I spoke with Matt at SMX and he turned me onto the notion of risk profile. My take is that every site has an IBL 'risk profile' based on how 'aggressive' you build links. Your site is then put on a spam scale and once you hit the magic number or tipping point you are smacked with a penalty.
First off what does IBL stand for. This makes allot of sense though, this could have been our problem, the last 2 months before the penalty we received we were building links 3 times stronger than before
Hmmmmmmmmm
I'm not seeing anything that would make users complain but rewarding short cutters in this way shows up a significant weakness in the current Google algorithm. I find it difficult to believe that changes will not be made to pull the balance back in favour of better quality sites.
Cheers
Sid
but there are 3 sites that have took an easy short
This is exactly what I noticed as well.
Last week traffic dropped about 30% due to rank drops from page 1 to page 2.

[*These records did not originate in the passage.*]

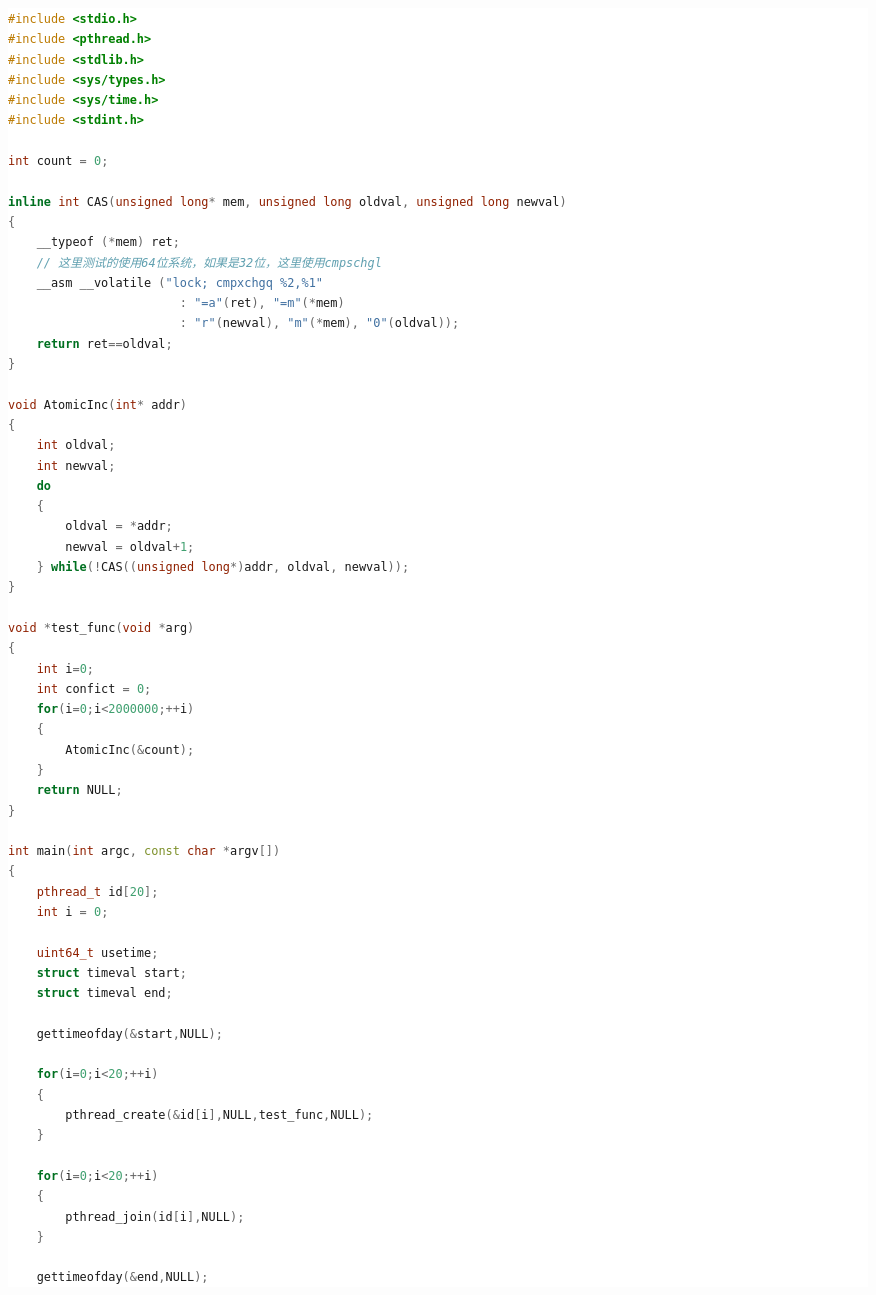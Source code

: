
 ``` cpp
#include <stdio.h>
#include <pthread.h>
#include <stdlib.h>
#include <sys/types.h>
#include <sys/time.h>
#include <stdint.h>

int count = 0;

inline int CAS(unsigned long* mem, unsigned long oldval, unsigned long newval)
{
	__typeof (*mem) ret;
	// 这里测试的使用64位系统，如果是32位，这里使用cmpschgl
	__asm __volatile ("lock; cmpxchgq %2,%1"
						: "=a"(ret), "=m"(*mem)
						: "r"(newval), "m"(*mem), "0"(oldval));
	return ret==oldval;
}

void AtomicInc(int* addr)
{
	int oldval;
	int newval;
	do
	{
		oldval = *addr;
		newval = oldval+1;
	} while(!CAS((unsigned long*)addr, oldval, newval));
}

void *test_func(void *arg)
{
	int i=0;
	int confict = 0;
	for(i=0;i<2000000;++i)
	{
		AtomicInc(&count);
	}
	return NULL;
}

int main(int argc, const char *argv[])
{
	pthread_t id[20];
	int i = 0;

	uint64_t usetime;
	struct timeval start;
	struct timeval end;
	
	gettimeofday(&start,NULL);
	
	for(i=0;i<20;++i)
	{
		pthread_create(&id[i],NULL,test_func,NULL);
	}

	for(i=0;i<20;++i)
	{
		pthread_join(id[i],NULL);
	}
	
	gettimeofday(&end,NULL);
```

Pages from our site and 2 or 3 competing sites were replaced by (for a human being) unlikely to be ranked pages. There is nothing in common between our site and other sites that dropped.
The only common factor is the relative low quality of the sites that replace pages that used to rank. They all took shortcuts: major social bookmarking schemes, backlinks that are obviously paid or self generated from owned websites and sometimes auto-generated blogs, including low "self-generated" user content, and much more...wow, I felt dizzy when I saw this. Can't find a good reason for Google to rank these anywhere at all.
The worst part is that our pages and those from competitors that dropped ARE relevant, updated and contain accurate info contrary to the new pages Google has decided to rank instead.
One thing is funny, it's so stupid that it's funny: we now rank for keyword variations for which we don't have any good info to provide (I admit), or for keywords that never were on the site!
Obviously we don't convert much anymore, if we can rank only for stuff we have no inventory for or stuff we don't even sell, that's not going to work.
In each case they have either bought packages of multiple backlinks from blogs and sites that look like blogs, or created real dross sites with a number of links back to the ranking site.
What stands out about them is where the links are on the page. Sites that have dropped a place or two have backlinks from in the footer or sidebar of multiple pages. These could be seen as links in the page template.
The sites that have been positively affected have their links back from other areas within the page. What could be seen as in body text.
My hypothesis is that one of the changes in the new algorithm is a filter that takes out multiple backlinks which are in template areas of a site's pages. Or at least significantly down values these.
Cheers
Sid
I've noticed Google's WMT has been updating inbound link figures more frequently, it used to take a month or more for a 'refresh' of the data in WMT but I've seen it change over a 4 day period now. See if you can spot any relation between your rank in serps going up and down and your reported IBL's in WMT.
[edited by: JS_Harris at 12:11 pm (utc) on June 9, 2009]
Woc
I hope this isn't a sign of things to come from Google - definitely a step in the wrong direction.